Our study showed good interobserver concordance with the SPARE system, with a kappa value of 0.82. Hew et al. reported the limited reproducibility of the PADUA score[25], and they reported a Fleiss’ generalized kappa in their study cohort of 0.37 to 0.80 for the various components of the PADUA. Spaliviero et al. directly compared interobserver concordance among R.E.N.A.L., PADUA, and C-index, and found that agreement using the C-index method was higher than with PADUA or R.E.N.A.L.[24]. However, limitations existed when scoring the constituents including location and involvement of the collecting system[24]. Therefore, Ficarra et al. refined PADUA into the SPARE system which successfully improved interobserver agreement according to our results. In our cohort, the interobserver concordance of renal sinus involvement was lower and exophytic rate was higher compared with previous studies.
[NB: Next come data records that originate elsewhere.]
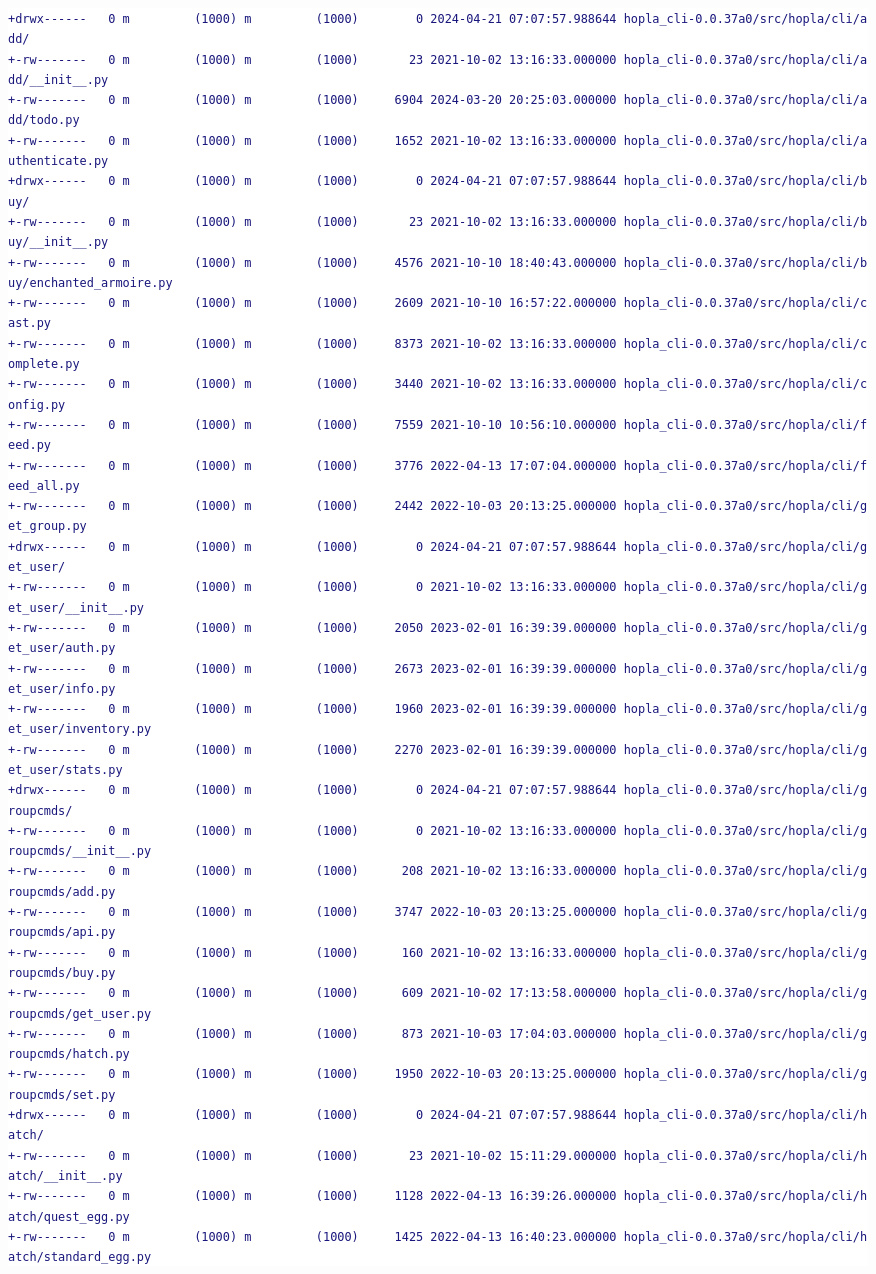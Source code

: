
 ```diff
+drwx------   0 m         (1000) m         (1000)        0 2024-04-21 07:07:57.988644 hopla_cli-0.0.37a0/src/hopla/cli/add/
+-rw-------   0 m         (1000) m         (1000)       23 2021-10-02 13:16:33.000000 hopla_cli-0.0.37a0/src/hopla/cli/add/__init__.py
+-rw-------   0 m         (1000) m         (1000)     6904 2024-03-20 20:25:03.000000 hopla_cli-0.0.37a0/src/hopla/cli/add/todo.py
+-rw-------   0 m         (1000) m         (1000)     1652 2021-10-02 13:16:33.000000 hopla_cli-0.0.37a0/src/hopla/cli/authenticate.py
+drwx------   0 m         (1000) m         (1000)        0 2024-04-21 07:07:57.988644 hopla_cli-0.0.37a0/src/hopla/cli/buy/
+-rw-------   0 m         (1000) m         (1000)       23 2021-10-02 13:16:33.000000 hopla_cli-0.0.37a0/src/hopla/cli/buy/__init__.py
+-rw-------   0 m         (1000) m         (1000)     4576 2021-10-10 18:40:43.000000 hopla_cli-0.0.37a0/src/hopla/cli/buy/enchanted_armoire.py
+-rw-------   0 m         (1000) m         (1000)     2609 2021-10-10 16:57:22.000000 hopla_cli-0.0.37a0/src/hopla/cli/cast.py
+-rw-------   0 m         (1000) m         (1000)     8373 2021-10-02 13:16:33.000000 hopla_cli-0.0.37a0/src/hopla/cli/complete.py
+-rw-------   0 m         (1000) m         (1000)     3440 2021-10-02 13:16:33.000000 hopla_cli-0.0.37a0/src/hopla/cli/config.py
+-rw-------   0 m         (1000) m         (1000)     7559 2021-10-10 10:56:10.000000 hopla_cli-0.0.37a0/src/hopla/cli/feed.py
+-rw-------   0 m         (1000) m         (1000)     3776 2022-04-13 17:07:04.000000 hopla_cli-0.0.37a0/src/hopla/cli/feed_all.py
+-rw-------   0 m         (1000) m         (1000)     2442 2022-10-03 20:13:25.000000 hopla_cli-0.0.37a0/src/hopla/cli/get_group.py
+drwx------   0 m         (1000) m         (1000)        0 2024-04-21 07:07:57.988644 hopla_cli-0.0.37a0/src/hopla/cli/get_user/
+-rw-------   0 m         (1000) m         (1000)        0 2021-10-02 13:16:33.000000 hopla_cli-0.0.37a0/src/hopla/cli/get_user/__init__.py
+-rw-------   0 m         (1000) m         (1000)     2050 2023-02-01 16:39:39.000000 hopla_cli-0.0.37a0/src/hopla/cli/get_user/auth.py
+-rw-------   0 m         (1000) m         (1000)     2673 2023-02-01 16:39:39.000000 hopla_cli-0.0.37a0/src/hopla/cli/get_user/info.py
+-rw-------   0 m         (1000) m         (1000)     1960 2023-02-01 16:39:39.000000 hopla_cli-0.0.37a0/src/hopla/cli/get_user/inventory.py
+-rw-------   0 m         (1000) m         (1000)     2270 2023-02-01 16:39:39.000000 hopla_cli-0.0.37a0/src/hopla/cli/get_user/stats.py
+drwx------   0 m         (1000) m         (1000)        0 2024-04-21 07:07:57.988644 hopla_cli-0.0.37a0/src/hopla/cli/groupcmds/
+-rw-------   0 m         (1000) m         (1000)        0 2021-10-02 13:16:33.000000 hopla_cli-0.0.37a0/src/hopla/cli/groupcmds/__init__.py
+-rw-------   0 m         (1000) m         (1000)      208 2021-10-02 13:16:33.000000 hopla_cli-0.0.37a0/src/hopla/cli/groupcmds/add.py
+-rw-------   0 m         (1000) m         (1000)     3747 2022-10-03 20:13:25.000000 hopla_cli-0.0.37a0/src/hopla/cli/groupcmds/api.py
+-rw-------   0 m         (1000) m         (1000)      160 2021-10-02 13:16:33.000000 hopla_cli-0.0.37a0/src/hopla/cli/groupcmds/buy.py
+-rw-------   0 m         (1000) m         (1000)      609 2021-10-02 17:13:58.000000 hopla_cli-0.0.37a0/src/hopla/cli/groupcmds/get_user.py
+-rw-------   0 m         (1000) m         (1000)      873 2021-10-03 17:04:03.000000 hopla_cli-0.0.37a0/src/hopla/cli/groupcmds/hatch.py
+-rw-------   0 m         (1000) m         (1000)     1950 2022-10-03 20:13:25.000000 hopla_cli-0.0.37a0/src/hopla/cli/groupcmds/set.py
+drwx------   0 m         (1000) m         (1000)        0 2024-04-21 07:07:57.988644 hopla_cli-0.0.37a0/src/hopla/cli/hatch/
+-rw-------   0 m         (1000) m         (1000)       23 2021-10-02 15:11:29.000000 hopla_cli-0.0.37a0/src/hopla/cli/hatch/__init__.py
+-rw-------   0 m         (1000) m         (1000)     1128 2022-04-13 16:39:26.000000 hopla_cli-0.0.37a0/src/hopla/cli/hatch/quest_egg.py
+-rw-------   0 m         (1000) m         (1000)     1425 2022-04-13 16:40:23.000000 hopla_cli-0.0.37a0/src/hopla/cli/hatch/standard_egg.py
```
This may be because exophytic rate is a semi-quantitative parameter while renal sinus involvement is a qualitative parameter.
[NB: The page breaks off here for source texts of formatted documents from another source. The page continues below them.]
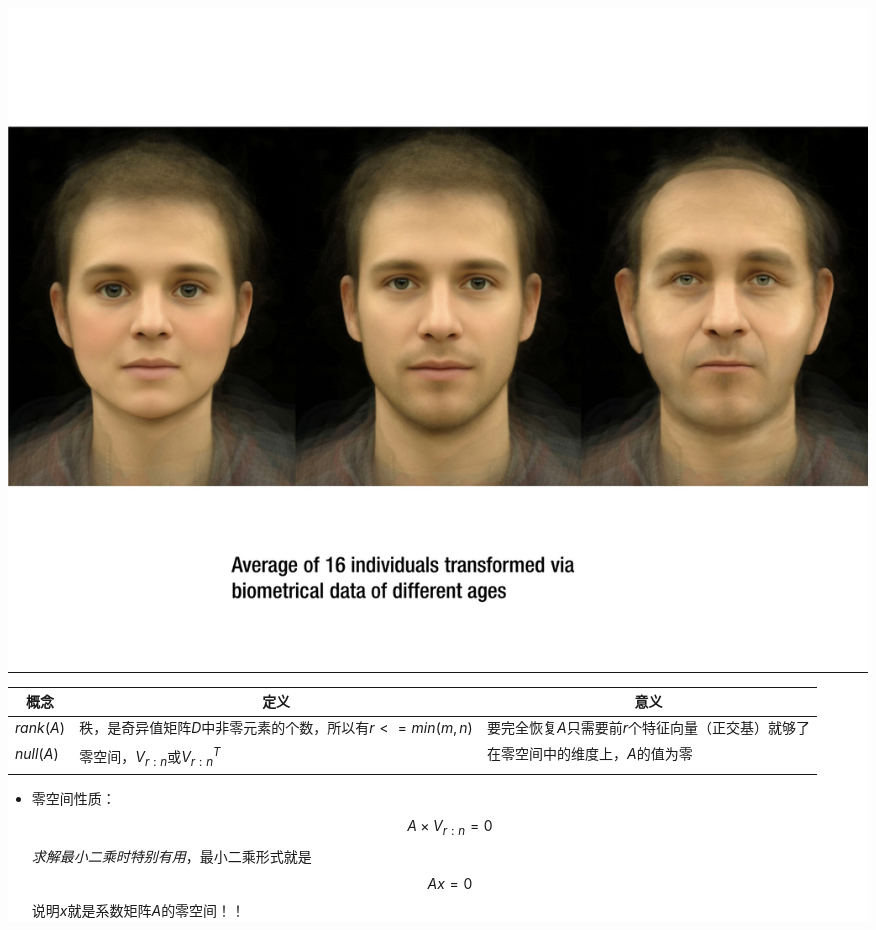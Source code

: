 ![svd 18](media/15232508742194/svd%2018.jpeg)


---

概念|定义|意义
---|---|---
$rank(A)$|秩，是奇异值矩阵$D$中非零元素的个数，所以有$r<=min(m,n)$|要完全恢复$A$只需要前$r$个特征向量（正交基）就够了
$null(A)$|零空间，$V_{r:n}$或$V^T_{r:n}$|在零空间中的维度上，$A$的值为零


- 零空间性质：$$A\times V_{r:n}=0$$
*求解最小二乘时特别有用*，最小二乘形式就是$$Ax=0$$说明$x$就是系数矩阵$A$的零空间！！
To the best of our knowledge, the current study is the first to externally validate the SPARE system. We further confirmed that SPARE is not only a predictive factor in overall complication rate, but also in pentafecta achievement. Besides complication rate, we also found similar predictive abilities of pentafecta achievement between the SPARE and R.E.N.A.L./PADUA systems in ROC analysis. Another strength of the current study is that we provided evidence of the reproducibility of the SPARE system between urologists and radiologist. This result suggests that the SPARE system can be applied across different specialties. However, there are also limitations to this study. First, this is a single center retrospective study design with various confounding factors. However, we tried our best to reduce selection bias by including possible confounding factors which have previously been reported. Second, we lacked unified imaging protocols for CT and MRI because we are a tertiary referral center. Most constituents of the SPARE system are quantitative or semi-quantitative, so there may not have been significant inconsistencies in the scoring. Third, only a small proportion of the patients (6.3%) were classified as being at high risk, which may have limited the findings. Fourth, the PN technique used in the current study was standard resection, so the applicability of SPARE for PN with enucleation is still unclear, and further studies are needed to confirm the efficacy of the SPARE system in high-risk renal tumors and PN with enucleation. Finally, we did not evaluate renal function using radio-isotope scans, which has been proven to be a more precise tool than serum Cre or eGFR[26], because the aim of this study was to assess pentafecta as defined by a change in renal function as assessed by eGFR[5]. This may not have limited the interpretation of the results.